The launch of the National Conference on Volunteering and Service Monday night brought a huge crowd of people out to hear First Lady Michelle Obama speak, among other familiar faces.
When I arrived, the throngs of people waiting in line to go through security matched the throngs of people already inside the hall, and everyone was waiting for Michelle Obama. Helping the time fly was comic/emcee Wally Collins who made fun of individual audience members between introducing musical acts like Sondre Lerche and the Glide Ensemble. Also in the lead-in to the main event, Shawn Rubin accepted the Eli Segal Award from AmeriCorps Alums, Alan Khazei of Be the Change, Inc., spoke introducing corporate sponsor Shannon Schuyler of PriceWaterhouseCoopers.
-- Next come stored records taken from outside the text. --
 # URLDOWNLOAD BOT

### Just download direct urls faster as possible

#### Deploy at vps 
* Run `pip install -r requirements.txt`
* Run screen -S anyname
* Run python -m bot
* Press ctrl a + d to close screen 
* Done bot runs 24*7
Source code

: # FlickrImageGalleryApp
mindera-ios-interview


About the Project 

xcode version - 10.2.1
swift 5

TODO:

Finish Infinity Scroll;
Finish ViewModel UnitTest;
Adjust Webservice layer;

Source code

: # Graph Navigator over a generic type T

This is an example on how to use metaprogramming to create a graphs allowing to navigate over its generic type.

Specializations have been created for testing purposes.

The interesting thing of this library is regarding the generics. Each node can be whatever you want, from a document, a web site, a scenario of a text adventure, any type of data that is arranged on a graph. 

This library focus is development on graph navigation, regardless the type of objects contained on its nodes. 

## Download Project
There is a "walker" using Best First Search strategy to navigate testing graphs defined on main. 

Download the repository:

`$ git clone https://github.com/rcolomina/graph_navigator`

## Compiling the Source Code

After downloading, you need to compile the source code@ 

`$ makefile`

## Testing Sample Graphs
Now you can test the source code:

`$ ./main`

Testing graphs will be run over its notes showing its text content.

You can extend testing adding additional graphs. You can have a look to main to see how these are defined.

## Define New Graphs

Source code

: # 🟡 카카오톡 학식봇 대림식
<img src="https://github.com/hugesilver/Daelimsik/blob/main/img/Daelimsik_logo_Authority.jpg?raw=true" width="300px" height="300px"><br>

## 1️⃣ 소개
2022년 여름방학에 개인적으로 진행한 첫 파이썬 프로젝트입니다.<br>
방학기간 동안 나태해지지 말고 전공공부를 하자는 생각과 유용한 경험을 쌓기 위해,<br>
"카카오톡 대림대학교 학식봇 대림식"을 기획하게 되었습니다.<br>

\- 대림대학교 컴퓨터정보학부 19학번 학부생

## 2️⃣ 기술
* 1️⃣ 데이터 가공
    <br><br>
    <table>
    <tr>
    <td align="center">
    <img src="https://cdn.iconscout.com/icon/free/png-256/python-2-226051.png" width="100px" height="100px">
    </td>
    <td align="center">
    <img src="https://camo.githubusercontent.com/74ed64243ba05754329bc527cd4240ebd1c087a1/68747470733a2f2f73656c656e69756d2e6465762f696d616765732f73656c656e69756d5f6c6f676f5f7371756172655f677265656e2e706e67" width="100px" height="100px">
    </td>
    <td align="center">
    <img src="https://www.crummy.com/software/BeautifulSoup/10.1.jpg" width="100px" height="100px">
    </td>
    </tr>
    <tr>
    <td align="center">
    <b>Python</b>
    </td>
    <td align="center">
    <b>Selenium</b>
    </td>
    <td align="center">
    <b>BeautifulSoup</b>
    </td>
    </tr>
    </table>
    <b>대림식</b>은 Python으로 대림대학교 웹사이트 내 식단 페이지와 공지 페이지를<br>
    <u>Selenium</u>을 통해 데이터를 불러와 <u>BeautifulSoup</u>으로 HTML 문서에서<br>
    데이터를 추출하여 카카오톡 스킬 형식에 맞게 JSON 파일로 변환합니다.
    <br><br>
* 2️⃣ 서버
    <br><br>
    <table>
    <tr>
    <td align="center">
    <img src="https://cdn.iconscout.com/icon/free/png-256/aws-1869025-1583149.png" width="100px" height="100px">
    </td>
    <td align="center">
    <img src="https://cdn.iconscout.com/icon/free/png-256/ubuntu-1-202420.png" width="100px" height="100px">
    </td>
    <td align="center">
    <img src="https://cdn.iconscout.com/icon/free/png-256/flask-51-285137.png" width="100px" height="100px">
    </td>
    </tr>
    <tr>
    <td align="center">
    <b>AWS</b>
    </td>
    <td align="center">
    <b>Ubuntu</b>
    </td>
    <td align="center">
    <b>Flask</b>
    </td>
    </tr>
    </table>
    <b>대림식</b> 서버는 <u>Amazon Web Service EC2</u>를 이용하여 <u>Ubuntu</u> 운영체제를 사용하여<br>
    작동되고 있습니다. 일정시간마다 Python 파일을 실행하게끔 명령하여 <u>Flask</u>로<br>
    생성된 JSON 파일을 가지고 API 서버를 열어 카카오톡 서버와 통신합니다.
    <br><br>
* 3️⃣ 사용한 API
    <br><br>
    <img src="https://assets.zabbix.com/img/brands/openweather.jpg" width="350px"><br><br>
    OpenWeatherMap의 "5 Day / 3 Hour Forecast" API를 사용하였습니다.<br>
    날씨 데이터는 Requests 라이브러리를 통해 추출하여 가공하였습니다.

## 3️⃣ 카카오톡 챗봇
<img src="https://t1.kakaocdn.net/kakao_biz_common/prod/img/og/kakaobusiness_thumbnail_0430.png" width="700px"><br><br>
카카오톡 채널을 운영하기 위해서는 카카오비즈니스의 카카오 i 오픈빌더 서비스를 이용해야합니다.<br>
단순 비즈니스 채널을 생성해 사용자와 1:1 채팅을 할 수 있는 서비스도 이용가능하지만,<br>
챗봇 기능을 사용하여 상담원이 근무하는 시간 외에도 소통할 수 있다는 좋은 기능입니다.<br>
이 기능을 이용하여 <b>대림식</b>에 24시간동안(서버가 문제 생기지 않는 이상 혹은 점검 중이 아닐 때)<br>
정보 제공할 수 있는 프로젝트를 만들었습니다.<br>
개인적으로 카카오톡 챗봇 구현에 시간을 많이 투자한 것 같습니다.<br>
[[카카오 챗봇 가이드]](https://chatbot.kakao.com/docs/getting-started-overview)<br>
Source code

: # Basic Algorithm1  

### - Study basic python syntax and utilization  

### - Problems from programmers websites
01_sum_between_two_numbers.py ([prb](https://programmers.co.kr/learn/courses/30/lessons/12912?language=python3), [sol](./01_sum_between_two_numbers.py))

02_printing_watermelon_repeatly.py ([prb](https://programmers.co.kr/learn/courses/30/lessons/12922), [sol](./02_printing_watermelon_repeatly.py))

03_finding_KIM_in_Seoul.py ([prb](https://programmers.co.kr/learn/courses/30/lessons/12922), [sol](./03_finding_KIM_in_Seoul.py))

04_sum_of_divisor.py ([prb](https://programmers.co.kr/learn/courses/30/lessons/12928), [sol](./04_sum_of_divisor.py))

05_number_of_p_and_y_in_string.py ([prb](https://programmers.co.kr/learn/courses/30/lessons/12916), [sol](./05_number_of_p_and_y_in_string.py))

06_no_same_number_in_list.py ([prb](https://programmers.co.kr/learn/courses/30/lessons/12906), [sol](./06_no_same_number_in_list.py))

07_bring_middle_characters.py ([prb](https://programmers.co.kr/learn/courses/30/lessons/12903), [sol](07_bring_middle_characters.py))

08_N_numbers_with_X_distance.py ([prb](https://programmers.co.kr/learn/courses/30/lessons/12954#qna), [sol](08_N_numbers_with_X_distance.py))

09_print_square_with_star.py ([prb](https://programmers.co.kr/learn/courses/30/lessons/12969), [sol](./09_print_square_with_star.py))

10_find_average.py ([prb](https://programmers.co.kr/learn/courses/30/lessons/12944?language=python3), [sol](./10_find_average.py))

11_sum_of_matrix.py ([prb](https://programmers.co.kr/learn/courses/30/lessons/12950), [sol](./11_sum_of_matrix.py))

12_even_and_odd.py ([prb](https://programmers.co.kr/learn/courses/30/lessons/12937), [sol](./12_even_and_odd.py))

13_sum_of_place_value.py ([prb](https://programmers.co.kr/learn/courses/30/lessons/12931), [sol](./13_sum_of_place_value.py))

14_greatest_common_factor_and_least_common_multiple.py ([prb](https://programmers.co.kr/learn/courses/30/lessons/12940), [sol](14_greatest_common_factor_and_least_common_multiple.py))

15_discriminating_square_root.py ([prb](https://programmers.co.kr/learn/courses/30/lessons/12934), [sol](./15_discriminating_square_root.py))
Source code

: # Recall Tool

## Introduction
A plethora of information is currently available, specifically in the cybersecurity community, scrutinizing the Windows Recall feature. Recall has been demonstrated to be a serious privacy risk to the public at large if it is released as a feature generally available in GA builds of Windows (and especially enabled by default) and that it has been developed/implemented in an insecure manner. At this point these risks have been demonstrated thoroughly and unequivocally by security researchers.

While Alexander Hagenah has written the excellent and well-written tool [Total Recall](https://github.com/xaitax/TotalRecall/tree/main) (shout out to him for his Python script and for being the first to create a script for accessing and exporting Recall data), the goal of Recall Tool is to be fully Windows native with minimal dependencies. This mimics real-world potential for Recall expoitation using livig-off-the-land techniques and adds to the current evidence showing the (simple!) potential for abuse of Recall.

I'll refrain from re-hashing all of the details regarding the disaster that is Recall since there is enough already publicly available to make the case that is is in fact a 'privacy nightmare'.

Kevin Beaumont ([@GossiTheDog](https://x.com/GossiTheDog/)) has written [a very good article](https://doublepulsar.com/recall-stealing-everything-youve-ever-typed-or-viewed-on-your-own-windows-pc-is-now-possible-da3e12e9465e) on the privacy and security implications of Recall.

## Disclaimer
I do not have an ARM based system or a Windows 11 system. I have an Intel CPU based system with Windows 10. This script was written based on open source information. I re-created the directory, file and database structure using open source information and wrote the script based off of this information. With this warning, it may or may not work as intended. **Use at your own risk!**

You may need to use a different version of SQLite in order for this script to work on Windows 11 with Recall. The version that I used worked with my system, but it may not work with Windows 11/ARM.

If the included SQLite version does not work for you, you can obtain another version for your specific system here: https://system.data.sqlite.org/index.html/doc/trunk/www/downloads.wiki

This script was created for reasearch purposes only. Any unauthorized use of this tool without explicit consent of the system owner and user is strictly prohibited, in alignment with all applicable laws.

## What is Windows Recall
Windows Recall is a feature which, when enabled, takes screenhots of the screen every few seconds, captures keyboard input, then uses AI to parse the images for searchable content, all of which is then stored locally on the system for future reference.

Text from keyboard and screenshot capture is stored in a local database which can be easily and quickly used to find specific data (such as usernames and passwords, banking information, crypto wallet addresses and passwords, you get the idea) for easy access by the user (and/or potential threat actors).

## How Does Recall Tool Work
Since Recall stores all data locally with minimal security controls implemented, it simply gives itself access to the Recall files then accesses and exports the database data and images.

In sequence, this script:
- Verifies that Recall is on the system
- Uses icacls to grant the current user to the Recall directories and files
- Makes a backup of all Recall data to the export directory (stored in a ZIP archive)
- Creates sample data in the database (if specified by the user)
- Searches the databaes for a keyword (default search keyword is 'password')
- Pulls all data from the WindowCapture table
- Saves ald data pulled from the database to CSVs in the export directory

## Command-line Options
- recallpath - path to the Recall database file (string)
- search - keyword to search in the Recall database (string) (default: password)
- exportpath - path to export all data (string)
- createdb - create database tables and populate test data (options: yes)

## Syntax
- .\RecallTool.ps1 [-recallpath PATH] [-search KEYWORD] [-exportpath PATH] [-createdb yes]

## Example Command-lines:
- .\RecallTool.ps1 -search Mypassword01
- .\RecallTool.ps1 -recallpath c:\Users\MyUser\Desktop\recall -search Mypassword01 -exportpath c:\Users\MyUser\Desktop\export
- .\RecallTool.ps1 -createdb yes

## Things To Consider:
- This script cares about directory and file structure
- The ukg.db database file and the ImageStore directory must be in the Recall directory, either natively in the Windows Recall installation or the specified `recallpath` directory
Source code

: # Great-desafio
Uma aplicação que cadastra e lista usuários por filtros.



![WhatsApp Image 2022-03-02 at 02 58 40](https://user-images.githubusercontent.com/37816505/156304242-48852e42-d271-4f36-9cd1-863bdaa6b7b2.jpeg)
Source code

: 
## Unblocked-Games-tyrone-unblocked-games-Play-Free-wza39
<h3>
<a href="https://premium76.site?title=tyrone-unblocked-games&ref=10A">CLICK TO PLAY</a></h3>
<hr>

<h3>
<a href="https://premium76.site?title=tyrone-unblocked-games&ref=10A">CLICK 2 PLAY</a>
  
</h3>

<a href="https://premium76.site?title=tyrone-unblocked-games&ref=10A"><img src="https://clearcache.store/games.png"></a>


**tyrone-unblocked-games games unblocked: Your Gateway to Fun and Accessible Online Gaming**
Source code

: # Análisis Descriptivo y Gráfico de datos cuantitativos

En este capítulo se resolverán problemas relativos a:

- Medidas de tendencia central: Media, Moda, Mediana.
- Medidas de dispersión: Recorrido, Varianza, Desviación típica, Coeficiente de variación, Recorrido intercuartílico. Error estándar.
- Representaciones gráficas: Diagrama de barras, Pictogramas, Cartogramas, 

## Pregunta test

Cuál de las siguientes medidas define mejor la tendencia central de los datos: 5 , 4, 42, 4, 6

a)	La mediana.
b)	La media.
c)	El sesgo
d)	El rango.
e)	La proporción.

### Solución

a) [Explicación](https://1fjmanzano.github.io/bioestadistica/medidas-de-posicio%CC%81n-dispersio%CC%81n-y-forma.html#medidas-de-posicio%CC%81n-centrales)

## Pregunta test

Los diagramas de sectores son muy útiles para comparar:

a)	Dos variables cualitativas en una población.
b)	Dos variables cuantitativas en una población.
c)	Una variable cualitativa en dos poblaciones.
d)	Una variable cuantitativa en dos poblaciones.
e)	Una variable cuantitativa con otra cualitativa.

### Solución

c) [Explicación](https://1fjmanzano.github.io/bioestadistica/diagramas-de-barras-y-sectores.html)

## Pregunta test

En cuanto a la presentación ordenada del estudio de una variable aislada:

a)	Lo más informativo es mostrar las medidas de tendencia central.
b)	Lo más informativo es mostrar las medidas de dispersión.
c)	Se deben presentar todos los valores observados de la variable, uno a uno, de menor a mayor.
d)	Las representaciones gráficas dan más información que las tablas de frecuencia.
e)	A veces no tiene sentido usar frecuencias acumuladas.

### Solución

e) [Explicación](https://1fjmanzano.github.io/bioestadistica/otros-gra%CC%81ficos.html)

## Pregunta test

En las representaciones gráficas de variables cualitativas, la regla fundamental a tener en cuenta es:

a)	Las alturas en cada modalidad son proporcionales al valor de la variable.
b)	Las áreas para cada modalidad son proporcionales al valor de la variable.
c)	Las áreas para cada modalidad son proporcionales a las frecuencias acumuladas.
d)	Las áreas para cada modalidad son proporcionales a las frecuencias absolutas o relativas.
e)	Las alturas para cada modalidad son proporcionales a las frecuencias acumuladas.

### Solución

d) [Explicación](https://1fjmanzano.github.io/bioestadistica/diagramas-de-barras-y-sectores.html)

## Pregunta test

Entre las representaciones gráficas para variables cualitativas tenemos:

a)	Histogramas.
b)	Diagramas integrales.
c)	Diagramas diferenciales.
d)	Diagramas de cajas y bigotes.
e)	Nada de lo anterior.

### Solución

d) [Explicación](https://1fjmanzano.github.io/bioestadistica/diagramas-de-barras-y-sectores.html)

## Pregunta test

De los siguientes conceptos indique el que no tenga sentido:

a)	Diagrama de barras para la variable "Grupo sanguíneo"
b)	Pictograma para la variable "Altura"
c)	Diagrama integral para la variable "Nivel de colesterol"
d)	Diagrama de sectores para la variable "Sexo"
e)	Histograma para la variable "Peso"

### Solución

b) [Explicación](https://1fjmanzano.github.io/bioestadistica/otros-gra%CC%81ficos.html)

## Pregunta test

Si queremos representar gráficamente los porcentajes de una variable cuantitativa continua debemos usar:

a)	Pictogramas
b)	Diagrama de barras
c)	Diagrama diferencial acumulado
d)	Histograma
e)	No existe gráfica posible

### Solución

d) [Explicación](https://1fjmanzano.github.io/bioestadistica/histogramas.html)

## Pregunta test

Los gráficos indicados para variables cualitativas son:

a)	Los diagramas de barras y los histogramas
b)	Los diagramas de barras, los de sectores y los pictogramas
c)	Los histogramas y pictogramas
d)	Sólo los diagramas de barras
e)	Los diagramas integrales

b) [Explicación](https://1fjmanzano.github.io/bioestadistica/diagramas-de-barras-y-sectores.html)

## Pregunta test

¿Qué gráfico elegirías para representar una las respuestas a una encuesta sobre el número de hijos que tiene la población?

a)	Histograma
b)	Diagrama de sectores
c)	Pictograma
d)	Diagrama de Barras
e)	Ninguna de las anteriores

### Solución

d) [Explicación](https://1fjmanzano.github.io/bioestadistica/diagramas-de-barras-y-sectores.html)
The highlight of the night didn’t come at the end, as I would have expected. Michelle Obama took the stage somewhere in the middle of the opening event, and everyone in the crowd cheered and stood if they could. Her words were inspiring of course, but I was more stunned by the simple fact of her presence—the President’s wife chose to spend time with us. She used to run a Public Allies AmeriCorps program—and said to start that she was with her people. What I liked the best about what she said was the reaction she and President Obama received when they each decided to forego lucrative careers for nonprofit jobs—Mrs. Obama at Public Allies and Pres. Obama at various nonprofits like the Developing Communities Project where he was a community organizer. She said, regarding people in our lives who dismiss our career choices: “But what these folks don’t understand is that the story of progress in this nation has always been the story of people who chose — in times of trial and struggle — to serve it.”
Mrs. Obama also announced the launch of the United We Serve summer of service initiative, which will last through Sept. 11th of this year, which will make community service easy to do for anyone, and focus on health care, energy independence, education, and community & economic renewal.
In addition to the First Lady, other government leaders spoke, including:
- Speaker of the House Nancy Pelosi (D-CA)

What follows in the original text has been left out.